Василий помямлил немного, словно приноравливаясь, как легче подхватить тяжелый груз, и выдохнул:
– Вити Никитина.
* * *
НИКИТИН Виктор Андреевич, актер театра оперетты, 25 лет, разведен.
– Зачем вам понадобились эти предметы? – спросил Кирпичников, раскладывая на столе ударник и винтовочные патроны, найденные в никитинском чемодане.
– Так сразу и не объяснишь, – пожал плечами Никитин.
Герасим разглядывал его, пытаясь обнаружить страх, растерянность, нервозность или камуфляжную развязность, но лицо Вити Никитина выражало одно – внимание к собеседнику. Он сидел на стуле посередине комнаты, занимая лишь половину сидения, корпус подался вперед, в готовности подхватить каждую фразу следователя и ответом принести как можно больше пользы. Даже простецкая – для съемок специально – прическа не делала лицо Никитина менее интеллигентным. Вежливое, внимательное, умное лицо. (А он, пожалуй, постарше своих героев. Даже из самых последних фильмов, отметил Герасим.) Очень спокойное лицо. И черта с два определишь, притворяется он или нет. Жулик на допросе овечкой прикидывается – «актер» говорим. А здесь актер самый настоящий, обученный в институте. Кто бы подсказал, как с ним разговаривать.
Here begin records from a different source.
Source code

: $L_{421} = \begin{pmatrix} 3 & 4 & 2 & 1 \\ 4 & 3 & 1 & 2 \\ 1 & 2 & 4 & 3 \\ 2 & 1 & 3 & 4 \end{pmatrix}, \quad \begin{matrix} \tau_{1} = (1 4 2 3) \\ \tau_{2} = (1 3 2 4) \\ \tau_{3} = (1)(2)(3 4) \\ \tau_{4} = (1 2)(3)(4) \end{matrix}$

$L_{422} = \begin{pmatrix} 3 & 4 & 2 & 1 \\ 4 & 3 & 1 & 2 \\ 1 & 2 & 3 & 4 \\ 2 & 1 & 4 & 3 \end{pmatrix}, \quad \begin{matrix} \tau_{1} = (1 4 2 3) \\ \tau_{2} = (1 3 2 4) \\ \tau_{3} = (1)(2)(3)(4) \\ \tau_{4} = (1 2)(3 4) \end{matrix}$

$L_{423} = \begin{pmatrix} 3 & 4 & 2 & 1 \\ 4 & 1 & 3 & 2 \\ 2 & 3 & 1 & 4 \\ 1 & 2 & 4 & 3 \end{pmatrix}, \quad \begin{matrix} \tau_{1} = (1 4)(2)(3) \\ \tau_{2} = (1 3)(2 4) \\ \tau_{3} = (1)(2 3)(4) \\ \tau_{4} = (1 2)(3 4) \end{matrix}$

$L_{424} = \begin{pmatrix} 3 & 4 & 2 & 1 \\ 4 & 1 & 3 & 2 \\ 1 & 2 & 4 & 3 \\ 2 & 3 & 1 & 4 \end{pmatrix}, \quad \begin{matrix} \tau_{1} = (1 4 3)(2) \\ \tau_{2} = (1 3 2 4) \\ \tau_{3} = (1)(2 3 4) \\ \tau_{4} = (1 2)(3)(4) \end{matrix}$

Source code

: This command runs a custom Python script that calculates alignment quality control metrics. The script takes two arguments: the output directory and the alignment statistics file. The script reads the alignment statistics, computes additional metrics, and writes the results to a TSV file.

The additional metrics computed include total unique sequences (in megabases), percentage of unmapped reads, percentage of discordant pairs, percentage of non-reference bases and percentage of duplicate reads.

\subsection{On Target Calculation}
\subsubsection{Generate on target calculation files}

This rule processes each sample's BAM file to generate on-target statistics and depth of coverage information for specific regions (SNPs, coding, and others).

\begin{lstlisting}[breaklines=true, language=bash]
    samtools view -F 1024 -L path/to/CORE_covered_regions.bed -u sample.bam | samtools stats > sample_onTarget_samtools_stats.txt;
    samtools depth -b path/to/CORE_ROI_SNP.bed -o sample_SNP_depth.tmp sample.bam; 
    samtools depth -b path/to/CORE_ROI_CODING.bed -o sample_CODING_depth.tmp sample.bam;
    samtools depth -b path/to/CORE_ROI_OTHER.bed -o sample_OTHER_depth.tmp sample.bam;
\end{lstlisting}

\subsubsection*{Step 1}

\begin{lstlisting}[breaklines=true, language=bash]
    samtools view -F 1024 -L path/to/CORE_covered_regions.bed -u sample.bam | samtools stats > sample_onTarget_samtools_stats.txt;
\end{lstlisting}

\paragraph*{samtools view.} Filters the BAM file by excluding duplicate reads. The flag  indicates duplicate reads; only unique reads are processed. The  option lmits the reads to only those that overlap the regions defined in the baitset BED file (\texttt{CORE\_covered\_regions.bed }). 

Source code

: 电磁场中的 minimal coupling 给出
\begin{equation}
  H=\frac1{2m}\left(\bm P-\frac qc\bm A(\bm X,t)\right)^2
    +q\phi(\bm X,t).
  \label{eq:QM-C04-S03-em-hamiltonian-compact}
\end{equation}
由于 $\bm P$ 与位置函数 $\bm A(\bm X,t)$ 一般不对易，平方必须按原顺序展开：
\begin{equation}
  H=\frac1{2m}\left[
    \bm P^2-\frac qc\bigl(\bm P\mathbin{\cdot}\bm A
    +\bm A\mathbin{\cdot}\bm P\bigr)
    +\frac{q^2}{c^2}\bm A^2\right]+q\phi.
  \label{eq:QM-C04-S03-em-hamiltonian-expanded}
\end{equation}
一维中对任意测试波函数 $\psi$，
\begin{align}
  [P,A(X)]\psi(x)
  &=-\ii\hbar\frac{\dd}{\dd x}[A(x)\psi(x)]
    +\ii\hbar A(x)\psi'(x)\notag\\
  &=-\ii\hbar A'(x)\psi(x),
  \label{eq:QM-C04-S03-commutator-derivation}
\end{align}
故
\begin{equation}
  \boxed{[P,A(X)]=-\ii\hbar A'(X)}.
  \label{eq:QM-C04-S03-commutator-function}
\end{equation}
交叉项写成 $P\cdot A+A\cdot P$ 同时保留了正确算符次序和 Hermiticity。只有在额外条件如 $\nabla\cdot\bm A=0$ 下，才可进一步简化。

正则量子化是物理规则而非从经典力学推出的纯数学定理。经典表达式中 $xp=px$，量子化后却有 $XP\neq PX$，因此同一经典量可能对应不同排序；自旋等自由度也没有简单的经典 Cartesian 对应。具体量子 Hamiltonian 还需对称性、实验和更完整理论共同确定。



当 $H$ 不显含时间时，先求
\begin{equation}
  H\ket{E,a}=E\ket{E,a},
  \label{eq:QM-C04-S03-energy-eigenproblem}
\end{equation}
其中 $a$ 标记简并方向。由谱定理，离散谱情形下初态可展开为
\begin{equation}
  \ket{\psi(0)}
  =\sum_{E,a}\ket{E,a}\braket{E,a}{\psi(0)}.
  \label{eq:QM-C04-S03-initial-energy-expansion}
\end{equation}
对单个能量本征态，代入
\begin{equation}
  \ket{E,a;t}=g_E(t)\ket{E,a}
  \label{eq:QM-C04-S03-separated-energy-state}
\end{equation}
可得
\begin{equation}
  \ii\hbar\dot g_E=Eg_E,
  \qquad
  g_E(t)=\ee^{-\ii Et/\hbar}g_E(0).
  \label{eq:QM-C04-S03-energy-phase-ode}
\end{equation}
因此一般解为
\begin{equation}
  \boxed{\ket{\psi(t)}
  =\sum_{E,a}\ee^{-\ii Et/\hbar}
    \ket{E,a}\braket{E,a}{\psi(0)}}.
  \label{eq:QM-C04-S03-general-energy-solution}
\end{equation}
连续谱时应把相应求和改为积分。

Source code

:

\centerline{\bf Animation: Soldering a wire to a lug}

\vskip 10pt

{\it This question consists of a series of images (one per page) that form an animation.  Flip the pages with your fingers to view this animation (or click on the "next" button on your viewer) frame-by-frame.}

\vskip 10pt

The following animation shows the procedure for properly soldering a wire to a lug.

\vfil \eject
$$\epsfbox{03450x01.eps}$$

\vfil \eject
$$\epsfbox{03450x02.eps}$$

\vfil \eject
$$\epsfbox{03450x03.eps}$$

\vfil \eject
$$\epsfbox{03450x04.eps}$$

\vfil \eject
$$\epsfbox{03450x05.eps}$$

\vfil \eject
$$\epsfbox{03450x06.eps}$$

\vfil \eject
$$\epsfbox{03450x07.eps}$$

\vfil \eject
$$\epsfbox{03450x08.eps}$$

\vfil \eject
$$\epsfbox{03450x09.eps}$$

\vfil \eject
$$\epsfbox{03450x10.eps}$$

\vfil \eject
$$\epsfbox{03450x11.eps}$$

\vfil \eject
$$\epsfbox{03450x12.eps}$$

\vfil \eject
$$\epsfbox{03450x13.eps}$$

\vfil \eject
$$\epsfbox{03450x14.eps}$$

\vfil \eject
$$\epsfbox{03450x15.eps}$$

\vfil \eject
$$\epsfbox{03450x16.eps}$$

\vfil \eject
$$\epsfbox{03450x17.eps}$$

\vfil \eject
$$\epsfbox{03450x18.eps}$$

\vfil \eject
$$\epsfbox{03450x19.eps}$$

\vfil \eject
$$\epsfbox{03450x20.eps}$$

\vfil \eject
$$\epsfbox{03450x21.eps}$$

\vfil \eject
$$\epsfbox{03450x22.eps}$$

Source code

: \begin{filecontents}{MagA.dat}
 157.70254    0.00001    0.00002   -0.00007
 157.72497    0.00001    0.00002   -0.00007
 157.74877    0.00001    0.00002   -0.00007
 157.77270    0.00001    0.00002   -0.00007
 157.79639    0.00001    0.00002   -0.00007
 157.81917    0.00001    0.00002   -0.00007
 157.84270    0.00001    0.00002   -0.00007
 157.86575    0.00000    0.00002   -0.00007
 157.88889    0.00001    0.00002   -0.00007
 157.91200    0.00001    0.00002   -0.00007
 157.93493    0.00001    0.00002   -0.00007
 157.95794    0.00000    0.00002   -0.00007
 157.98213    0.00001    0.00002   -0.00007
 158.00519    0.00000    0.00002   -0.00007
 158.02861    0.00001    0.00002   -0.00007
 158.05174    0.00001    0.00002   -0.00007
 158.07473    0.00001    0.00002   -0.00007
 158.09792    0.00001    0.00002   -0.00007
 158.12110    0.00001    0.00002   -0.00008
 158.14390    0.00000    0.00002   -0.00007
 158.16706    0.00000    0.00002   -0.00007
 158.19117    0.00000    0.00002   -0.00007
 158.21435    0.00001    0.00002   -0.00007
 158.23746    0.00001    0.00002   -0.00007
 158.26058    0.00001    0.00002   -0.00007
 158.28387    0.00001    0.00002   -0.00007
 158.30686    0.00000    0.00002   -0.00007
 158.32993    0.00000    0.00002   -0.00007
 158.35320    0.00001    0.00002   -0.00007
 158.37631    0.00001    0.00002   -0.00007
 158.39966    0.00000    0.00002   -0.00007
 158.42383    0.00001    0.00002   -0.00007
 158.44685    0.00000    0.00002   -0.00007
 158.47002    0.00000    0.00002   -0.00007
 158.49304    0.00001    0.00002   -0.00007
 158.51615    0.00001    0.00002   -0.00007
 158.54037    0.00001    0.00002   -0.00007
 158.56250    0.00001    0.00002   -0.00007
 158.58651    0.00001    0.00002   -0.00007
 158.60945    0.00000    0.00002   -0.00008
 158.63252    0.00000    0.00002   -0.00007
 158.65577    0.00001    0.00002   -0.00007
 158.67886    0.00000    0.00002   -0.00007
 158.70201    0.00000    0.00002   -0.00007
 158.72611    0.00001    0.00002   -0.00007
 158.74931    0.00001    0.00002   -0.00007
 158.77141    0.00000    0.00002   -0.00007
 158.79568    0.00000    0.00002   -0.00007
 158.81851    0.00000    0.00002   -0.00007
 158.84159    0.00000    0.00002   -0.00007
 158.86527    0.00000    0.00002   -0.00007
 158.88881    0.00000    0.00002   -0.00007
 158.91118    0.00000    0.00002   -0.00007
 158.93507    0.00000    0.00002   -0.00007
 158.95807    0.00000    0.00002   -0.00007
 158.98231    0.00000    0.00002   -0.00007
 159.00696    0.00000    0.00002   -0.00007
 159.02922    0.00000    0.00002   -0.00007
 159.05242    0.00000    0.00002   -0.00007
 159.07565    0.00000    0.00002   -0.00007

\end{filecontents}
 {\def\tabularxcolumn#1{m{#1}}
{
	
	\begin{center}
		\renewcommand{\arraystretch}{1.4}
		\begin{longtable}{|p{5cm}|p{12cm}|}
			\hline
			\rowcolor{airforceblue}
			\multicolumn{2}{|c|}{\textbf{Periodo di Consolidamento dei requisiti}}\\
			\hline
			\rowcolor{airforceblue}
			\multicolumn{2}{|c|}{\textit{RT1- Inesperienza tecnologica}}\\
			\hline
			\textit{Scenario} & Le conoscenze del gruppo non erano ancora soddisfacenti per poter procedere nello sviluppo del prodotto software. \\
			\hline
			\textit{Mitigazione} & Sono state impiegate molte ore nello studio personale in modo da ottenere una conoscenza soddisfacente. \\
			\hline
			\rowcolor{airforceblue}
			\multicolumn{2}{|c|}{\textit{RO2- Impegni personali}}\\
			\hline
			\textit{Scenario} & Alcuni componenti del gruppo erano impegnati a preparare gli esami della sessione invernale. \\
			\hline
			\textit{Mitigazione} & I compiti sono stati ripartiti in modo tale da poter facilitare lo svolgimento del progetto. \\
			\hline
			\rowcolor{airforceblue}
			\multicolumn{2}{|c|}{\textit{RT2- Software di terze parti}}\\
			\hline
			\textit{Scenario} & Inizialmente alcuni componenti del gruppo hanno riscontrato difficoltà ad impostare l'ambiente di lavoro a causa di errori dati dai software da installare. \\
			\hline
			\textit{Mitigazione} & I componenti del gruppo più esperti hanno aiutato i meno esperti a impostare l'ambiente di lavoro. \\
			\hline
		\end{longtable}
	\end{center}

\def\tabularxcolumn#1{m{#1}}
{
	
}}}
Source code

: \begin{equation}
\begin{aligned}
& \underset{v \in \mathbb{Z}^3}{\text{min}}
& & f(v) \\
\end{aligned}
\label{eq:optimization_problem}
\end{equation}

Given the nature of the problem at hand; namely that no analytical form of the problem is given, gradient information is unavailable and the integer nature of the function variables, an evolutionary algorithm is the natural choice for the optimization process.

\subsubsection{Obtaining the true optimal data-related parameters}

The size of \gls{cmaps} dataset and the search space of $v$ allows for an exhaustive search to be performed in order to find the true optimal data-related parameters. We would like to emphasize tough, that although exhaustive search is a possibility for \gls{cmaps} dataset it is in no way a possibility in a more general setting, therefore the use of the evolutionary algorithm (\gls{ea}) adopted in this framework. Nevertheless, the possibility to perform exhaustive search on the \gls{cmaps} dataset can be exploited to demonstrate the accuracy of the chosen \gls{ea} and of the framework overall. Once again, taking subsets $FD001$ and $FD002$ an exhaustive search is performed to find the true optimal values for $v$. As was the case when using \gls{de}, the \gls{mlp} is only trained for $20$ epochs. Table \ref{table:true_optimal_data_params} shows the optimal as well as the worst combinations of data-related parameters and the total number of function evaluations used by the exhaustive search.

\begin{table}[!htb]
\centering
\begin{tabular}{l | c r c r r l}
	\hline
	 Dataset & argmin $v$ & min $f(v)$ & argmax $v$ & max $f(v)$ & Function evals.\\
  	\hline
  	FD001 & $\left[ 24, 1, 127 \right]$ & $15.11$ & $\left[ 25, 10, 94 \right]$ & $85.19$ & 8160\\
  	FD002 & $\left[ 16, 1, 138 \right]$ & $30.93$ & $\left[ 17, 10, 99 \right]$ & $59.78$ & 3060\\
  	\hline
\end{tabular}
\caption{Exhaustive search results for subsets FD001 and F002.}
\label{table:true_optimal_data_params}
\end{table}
– Для начала расскажите, откуда у вас, – демонстрируя готовность к компромиссу, переформулировал вопрос Кирпичников.
Никитин ответил не сразу, потер переносицу, погладил подбородок, и Герасим не мог понять, игра это или актер действительно подбирает более точные слова.
– Как я понимаю, вы меня подозреваете в убийстве Гурьева?
Герасим сделал вид, что не заметил вопроса во фразе, и Никитин стал продолжать так же спокойно, только суше.
– Ударник я извлек из винтовки, у которой Сидоров на съемках разбил ложу. Думал отремонтировать один из карабинов. Патроны прихватил еще когда в армии служил. Я был пулеметчиком, у ПК винтовочный патрон. Прихватил просто так, без цели.
– Простите, с Аллой Дмитриевной у вас какие отношения?
– Весьма тривиальные: я ее люблю, – голос и глаза Никитина стали жесткими, – а она меня нет. А Гурьева она любит… – Он повысил голос, с трудом удерживаясь в границах, за которыми начинается вульгарный крик. – И я рад, что вы это знаете, хоть ее-то вы подозревать не будете.
«Любит, – отметил Герасим, – он не злораден. Иначе сказал бы «любила».
– Алла Дмитриевна, во всяком случае, вне подозрений. Во время выстрела она была в деревне. В баньке парилась. С хозяйкой. Алиби.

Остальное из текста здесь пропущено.